Go through the data below and copy each line that includes "статьи".

Data for analysis below:

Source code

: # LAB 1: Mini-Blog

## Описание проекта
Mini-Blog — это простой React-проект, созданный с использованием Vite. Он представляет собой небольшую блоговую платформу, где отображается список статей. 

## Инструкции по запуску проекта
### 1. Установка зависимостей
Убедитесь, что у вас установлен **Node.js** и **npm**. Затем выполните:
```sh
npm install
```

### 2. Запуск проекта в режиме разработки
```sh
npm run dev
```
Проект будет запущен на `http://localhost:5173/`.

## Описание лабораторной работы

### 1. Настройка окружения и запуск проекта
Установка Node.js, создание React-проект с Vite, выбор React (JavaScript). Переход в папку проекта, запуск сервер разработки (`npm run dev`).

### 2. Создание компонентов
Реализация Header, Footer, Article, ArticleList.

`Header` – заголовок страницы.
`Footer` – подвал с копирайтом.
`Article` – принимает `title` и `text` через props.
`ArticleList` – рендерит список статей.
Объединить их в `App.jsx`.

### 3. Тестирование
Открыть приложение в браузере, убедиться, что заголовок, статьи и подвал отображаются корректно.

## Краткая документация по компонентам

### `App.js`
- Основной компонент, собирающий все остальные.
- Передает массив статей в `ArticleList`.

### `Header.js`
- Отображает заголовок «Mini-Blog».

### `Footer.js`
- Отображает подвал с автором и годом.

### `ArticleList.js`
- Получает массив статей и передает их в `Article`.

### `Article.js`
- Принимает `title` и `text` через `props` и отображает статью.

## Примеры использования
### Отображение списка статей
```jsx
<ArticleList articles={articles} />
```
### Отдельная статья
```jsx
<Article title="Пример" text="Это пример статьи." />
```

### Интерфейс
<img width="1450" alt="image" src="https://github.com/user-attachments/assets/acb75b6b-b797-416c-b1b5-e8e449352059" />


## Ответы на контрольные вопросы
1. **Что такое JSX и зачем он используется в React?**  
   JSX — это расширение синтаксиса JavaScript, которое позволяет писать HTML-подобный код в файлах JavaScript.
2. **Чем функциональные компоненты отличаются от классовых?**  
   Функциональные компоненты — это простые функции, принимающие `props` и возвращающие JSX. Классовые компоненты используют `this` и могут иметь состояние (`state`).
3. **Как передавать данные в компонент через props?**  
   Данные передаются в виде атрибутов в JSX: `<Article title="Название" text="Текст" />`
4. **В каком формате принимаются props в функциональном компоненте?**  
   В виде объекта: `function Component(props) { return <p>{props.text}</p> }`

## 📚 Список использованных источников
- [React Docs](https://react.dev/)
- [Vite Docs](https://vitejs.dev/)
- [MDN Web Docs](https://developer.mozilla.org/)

End of Data for analysis.

Solution to this problem:
Открыть приложение в браузере, убедиться, что заголовок, статьи и подвал отображаются корректно.
<Article title="Пример" text="Это пример статьи." />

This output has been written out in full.